Au cœur de ce drame, un différend financier. La victime s’était rendue au Bénin en décembre 2025 afin de réclamer environ 5 millions de francs CFA liés à un projet panafricain mené avec son partenaire. Ce qui devait être une rencontre de clarification a viré à l’irréparable.
Selon les éléments présentés devant la justice, une altercation aurait éclaté entre les deux hommes. Au cours de la dispute, un coup de couteau aurait été porté, entraînant la mort de l’entrepreneur. Le corps de la victime a ensuite été abandonné dans une zone isolée entre Togbin et Ouidah, avant d’être découvert quelques jours plus tard.

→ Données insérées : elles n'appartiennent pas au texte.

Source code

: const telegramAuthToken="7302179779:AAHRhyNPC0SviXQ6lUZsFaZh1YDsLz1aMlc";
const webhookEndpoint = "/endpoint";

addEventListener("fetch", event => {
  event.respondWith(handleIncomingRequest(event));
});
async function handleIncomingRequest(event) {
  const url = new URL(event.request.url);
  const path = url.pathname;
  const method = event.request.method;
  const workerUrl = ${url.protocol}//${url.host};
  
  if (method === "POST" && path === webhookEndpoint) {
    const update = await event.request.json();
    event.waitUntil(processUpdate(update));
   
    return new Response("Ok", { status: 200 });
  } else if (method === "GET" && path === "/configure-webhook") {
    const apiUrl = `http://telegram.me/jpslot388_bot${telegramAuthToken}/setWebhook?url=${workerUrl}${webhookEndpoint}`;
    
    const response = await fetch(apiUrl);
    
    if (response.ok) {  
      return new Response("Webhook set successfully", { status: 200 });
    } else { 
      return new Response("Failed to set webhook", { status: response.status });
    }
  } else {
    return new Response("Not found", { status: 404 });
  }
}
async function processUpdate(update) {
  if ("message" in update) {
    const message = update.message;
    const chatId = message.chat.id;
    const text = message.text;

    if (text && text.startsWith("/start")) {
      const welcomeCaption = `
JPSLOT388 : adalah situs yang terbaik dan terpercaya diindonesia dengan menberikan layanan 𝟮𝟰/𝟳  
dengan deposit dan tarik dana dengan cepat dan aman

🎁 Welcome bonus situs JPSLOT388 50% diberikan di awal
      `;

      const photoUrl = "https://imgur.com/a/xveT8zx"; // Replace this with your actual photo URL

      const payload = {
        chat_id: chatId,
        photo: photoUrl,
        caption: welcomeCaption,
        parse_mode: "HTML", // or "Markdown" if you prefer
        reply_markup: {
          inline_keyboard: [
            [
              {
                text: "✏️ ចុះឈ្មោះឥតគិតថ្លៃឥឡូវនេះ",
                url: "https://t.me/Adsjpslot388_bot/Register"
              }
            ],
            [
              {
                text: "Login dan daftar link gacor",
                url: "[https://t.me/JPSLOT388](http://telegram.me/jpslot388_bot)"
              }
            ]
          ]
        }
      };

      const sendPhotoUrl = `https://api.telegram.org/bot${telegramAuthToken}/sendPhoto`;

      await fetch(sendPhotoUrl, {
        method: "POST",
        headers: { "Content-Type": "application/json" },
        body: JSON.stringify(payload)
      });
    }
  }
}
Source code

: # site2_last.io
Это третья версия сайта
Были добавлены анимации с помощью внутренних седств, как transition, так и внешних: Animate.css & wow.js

L’affaire a rapidement suscité une vive émotion, tant par la brutalité des faits que par le profil du principal accusé. Connu jusque-là pour son engagement dans la promotion culturelle et artistique, Jeannot Agbanha s’est retrouvé au centre d’une enquête criminelle qui a conduit à sa condamnation.
Et ainsi, derrière les murs froids de la prison, le silence remplace désormais les mots. Là où résonnaient autrefois les rires et les projets culturels, ne subsiste plus que l’écho d’un destin brisé, celui d’un homme emporté par la tempête de ses propres actes.